IPv6 issues after reinstallation

junicast

Hi,

I'm running two dedicated Supermicro systems with Intel X710 dual 10G in CARP mode. For HA sync there is a dedicated igb 1G link.
Eversince I reinstalled and restored config there are IPv6 issues only on the secondary device. It just does not anwer neighbor solicitations. There is no neighbor advertisement anwer to them.

The system is running on pfSense 2.6, the 10G Ports are being combined to lagg0 with LACP and the upstream device is set to Active / Passive. Onto this lagg0 there are plenty of VLAN interfaces.

This is what the lagg looks like:

lagg0: flags=8943<UP,BROADCAST,RUNNING,PROMISC,SIMPLEX,MULTICAST> metric 0 mtu 1500
	options=e100bb<RXCSUM,TXCSUM,VLAN_MTU,VLAN_HWTAGGING,JUMBO_MTU,VLAN_HWCSUM,VLAN_HWFILTER,RXCSUM_IPV6,TXCSUM_IPV6>
	ether 3c:fd:fe:e8:fb:78
	inet6 fe80::3efd:feff:fee8:fb78%lagg0 prefixlen 64 scopeid 0xb
	laggproto lacp lagghash l2,l3,l4
	laggport: ixl0 flags=1c<ACTIVE,COLLECTING,DISTRIBUTING>
	laggport: ixl2 flags=c<ACTIVE,COLLECTING>
	groups: lagg
	media: Ethernet autoselect
	status: active
	nd6 options=21<PERFORMNUD,AUTO_LINKLOCAL>

I do not see any dropped packets in the filter.log regarding those IPv6 connection issues. The CARP state is allright, primary is showing MASTER for all interfaces and secondary shows BACKUP.

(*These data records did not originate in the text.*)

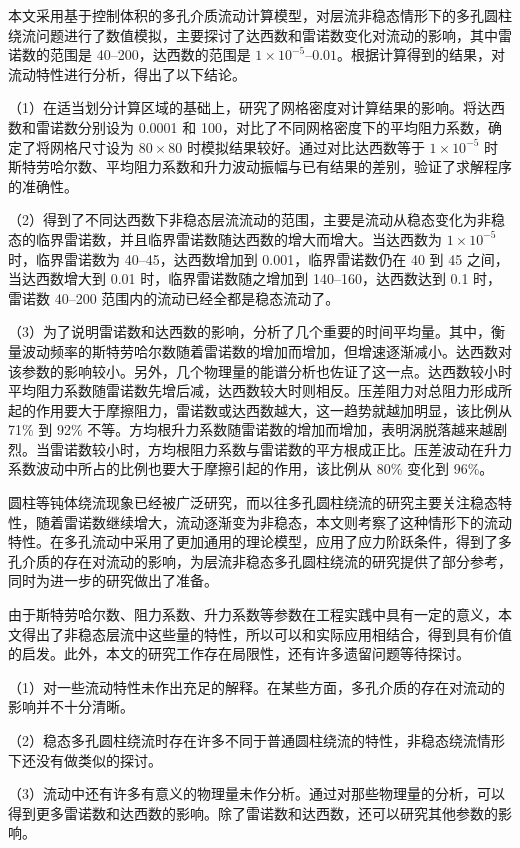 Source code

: \begin{conclusions}

本文采用基于控制体积的多孔介质流动计算模型，对层流非稳态情形下的多孔圆柱绕流问题进行了数值模拟，主要探讨了达西数和雷诺数变化对流动的影响，其中雷诺数的范围是 40--200，达西数的范围是 $1\times 10^{-5}$--$0.01$。根据计算得到的结果，对流动特性进行分析，得出了以下结论。

（1）在适当划分计算区域的基础上，研究了网格密度对计算结果的影响。将达西数和雷诺数分别设为 0.0001 和 100，对比了不同网格密度下的平均阻力系数，确定了将网格尺寸设为 $80\times 80$ 时模拟结果较好。通过对比达西数等于 $1\times 10^{-5}$ 时斯特劳哈尔数、平均阻力系数和升力波动振幅与已有结果的差别，验证了求解程序的准确性。

（2）得到了不同达西数下非稳态层流流动的范围，主要是流动从稳态变化为非稳态的临界雷诺数，并且临界雷诺数随达西数的增大而增大。当达西数为 $1\times 10^{-5}$ 时，临界雷诺数为 40--45，达西数增加到 0.001，临界雷诺数仍在 40 到 45 之间，当达西数增大到 0.01 时，临界雷诺数随之增加到 140--160，达西数达到 0.1 时，雷诺数 40--200 范围内的流动已经全都是稳态流动了。

（3）为了说明雷诺数和达西数的影响，分析了几个重要的时间平均量。其中，衡量波动频率的斯特劳哈尔数随着雷诺数的增加而增加，但增速逐渐减小。达西数对该参数的影响较小。另外，几个物理量的能谱分析也佐证了这一点。达西数较小时平均阻力系数随雷诺数先增后减，达西数较大时则相反。压差阻力对总阻力形成所起的作用要大于摩擦阻力，雷诺数或达西数越大，这一趋势就越加明显，该比例从 71\% 到 92\% 不等。方均根升力系数随雷诺数的增加而增加，表明涡脱落越来越剧烈。当雷诺数较小时，方均根阻力系数与雷诺数的平方根成正比。压差波动在升力系数波动中所占的比例也要大于摩擦引起的作用，该比例从 80\% 变化到 96\%。%

圆柱等钝体绕流现象已经被广泛研究，而以往多孔圆柱绕流的研究主要关注稳态特性，随着雷诺数继续增大，流动逐渐变为非稳态，本文则考察了这种情形下的流动特性。在多孔流动中采用了更加通用的理论模型，应用了应力阶跃条件，得到了多孔介质的存在对流动的影响，为层流非稳态多孔圆柱绕流的研究提供了部分参考，同时为进一步的研究做出了准备。

由于斯特劳哈尔数、阻力系数、升力系数等参数在工程实践中具有一定的意义，本文得出了非稳态层流中这些量的特性，所以可以和实际应用相结合，得到具有价值的启发。此外，本文的研究工作存在局限性，还有许多遗留问题等待探讨。

（1）对一些流动特性未作出充足的解释。在某些方面，多孔介质的存在对流动的影响并不十分清晰。

（2）稳态多孔圆柱绕流时存在许多不同于普通圆柱绕流的特性，非稳态绕流情形下还没有做类似的探讨。

（3）流动中还有许多有意义的物理量未作分析。通过对那些物理量的分析，可以得到更多雷诺数和达西数的影响。除了雷诺数和达西数，还可以研究其他参数的影响。

\end{conclusions}
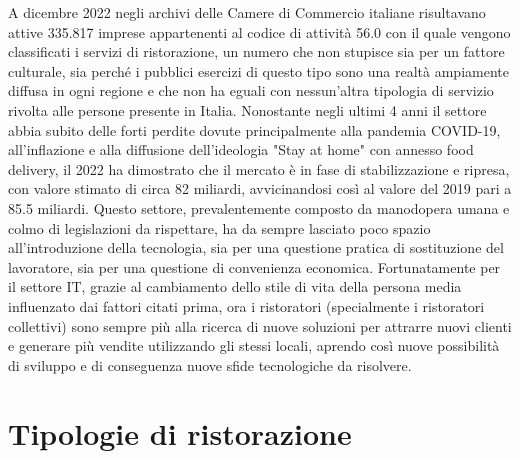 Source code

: \documentclass[a4paper, titlepage, 12pt, openright, twoside]{book}
\begin{document}
A dicembre 2022 negli archivi delle Camere di Commercio italiane risultavano attive 335.817 
imprese appartenenti al codice di attività 56.0 con il quale vengono classificati i servizi di ristorazione,
un numero che non stupisce sia per un fattore culturale, sia perché i pubblici esercizi di questo tipo sono
una realtà ampiamente diffusa in ogni regione e che non ha eguali con nessun'altra tipologia di servizio rivolta alle persone presente in Italia.
\newline
Nonostante negli ultimi 4 anni il settore abbia subito delle forti perdite dovute principalmente alla pandemia COVID-19,
all'inflazione e alla diffusione dell'ideologia "Stay at home" con annesso food delivery, 
il 2022 ha dimostrato che il mercato è in fase di stabilizzazione e ripresa, con valore stimato di circa 82 miliardi,
avvicinandosi così al valore del 2019 pari a 85.5 miliardi. \cite{rristorazione}
\newline
Questo settore, prevalentemente composto da manodopera umana e colmo di legislazioni da rispettare,
ha da sempre lasciato poco spazio all'introduzione della tecnologia, sia per una questione pratica di sostituzione del lavoratore,
sia per una questione di convenienza economica.
\newline
Fortunatamente per il settore IT, grazie al cambiamento dello stile di vita della persona media influenzato dai fattori citati prima,
ora i ristoratori (specialmente i ristoratori collettivi) sono sempre più alla ricerca di nuove soluzioni per attrarre nuovi clienti
e generare più vendite utilizzando gli stessi locali, aprendo così nuove possibilità di sviluppo e di conseguenza nuove sfide tecnologiche da risolvere.

\section{Tipologie di ristorazione}
\end{document}
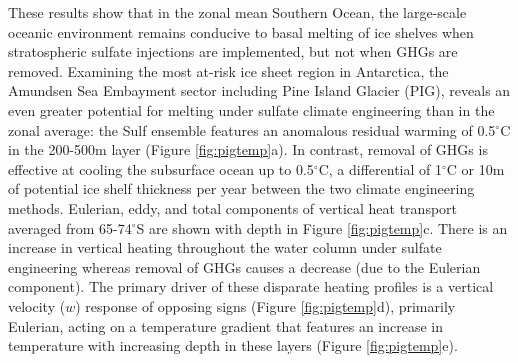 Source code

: \documentclass[draft,grl]{AGUTeX}  %
\begin{document}
\begin{article}
These results show that in the zonal mean Southern Ocean, the large-scale oceanic environment remains conducive to basal melting of ice shelves when stratospheric sulfate injections are implemented, but not when GHGs are removed. Examining the most at-risk ice sheet region in Antarctica, the Amundsen Sea Embayment sector including Pine Island Glacier (PIG), reveals an even greater potential for melting under sulfate climate engineering than in the zonal average: the Sulf ensemble features an anomalous residual warming of 0.5$^\circ$C in the 200-500m layer (Figure \ref{fig:pigtemp}a). In contrast, removal of GHGs is effective at cooling the subsurface ocean up to 0.5$^\circ$C, a differential of 1$^\circ$C or 10m of potential ice shelf thickness per year between the two climate engineering methods. Eulerian, eddy, and total components of vertical heat transport averaged from 65-74$^\circ$S are shown with depth in Figure \ref{fig:pigtemp}c. There is an increase in vertical heating throughout the water column under sulfate engineering whereas removal of GHGs causes a decrease (due to the Eulerian component). The primary driver of these disparate heating profiles is a vertical velocity ($w$) response of opposing signs (Figure \ref{fig:pigtemp}d), primarily Eulerian, acting on a temperature gradient that features an increase in temperature with increasing depth in these layers (Figure \ref{fig:pigtemp}e). %





\end{article}
\end{document}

This is tcpdump on the secondary when I ping from primary to secondary:

12:26:31.401936 IP6 2a00:abc:0:113::a > ff02::1:ff00:b: ICMP6, neighbor solicitation, who has 2a00:abc:0:113::b, length 32

There is no corresponding neighbor advertisement.

Whats somewhat weird is the CARP IPs, see this ifconfig on the secondary:

lagg0.202: flags=8943<UP,BROADCAST,RUNNING,PROMISC,SIMPLEX,MULTICAST> metric 0 mtu 1500
	description: RXMGMTFW_SL3
	options=600003<RXCSUM,TXCSUM,RXCSUM_IPV6,TXCSUM_IPV6>
	ether 3c:fd:fe:e8:fb:78
	inet6 fe80::3efd:feff:fee8:fb78%lagg0.202 prefixlen 64 scopeid 0x16
	inet6 2a00:abc:0:113::b prefixlen 64
	inet6 2a00:abc:0:113::1 prefixlen 64 vhid 18
	inet 192.168.14.252 netmask 0xffffff00 broadcast 192.168.14.255
	inet 192.168.14.1 netmask 0xffffff00 broadcast 192.168.14.255 vhid 17
	groups: vlan
	carp: BACKUP vhid 17 advbase 1 advskew 100
	carp: BACKUP vhid 18 advbase 1 advskew 100
	vlan: 202 vlanpcp: 0 parent interface: lagg0
	media: Ethernet autoselect
	status: active
	nd6 options=21<PERFORMNUD,AUTO_LINKLOCAL>

It says Backup, yet when I ping the IP 2a00:abc:0:10e::1 and look into ndp it show the MAC of the secondary:

[2.6.0-RELEASE][root@fw3-rx.relaix.net]/root: ndp -an |grep "2a00:abc:0:113::1"
2a00:abc:0:113::1                    3c:fd:fe:e8:fb:78 lagg0.202 permanent R

A reboot won't help. I also tried another reinstall but the problem persist.
Sorry if I might have forgotten some details, please ask.

Junicast

Edit:
Sorry I had to change my posting because I chose an interface at first which does not suffer from the problem. So some interfaces actually work.

junicast

@junicast

I really put some effort into solving this but first I need to explain how we got here. At first we had some issues with the primary firewall when we changed rules. This resulted in some kind of kernel hang. That again resulted in LACP messages not being send and the upstream shutting down the links (LACP timeout set to fast). That again resulted in CARP actions. Packages are getting lost in those cases. But then all recovers.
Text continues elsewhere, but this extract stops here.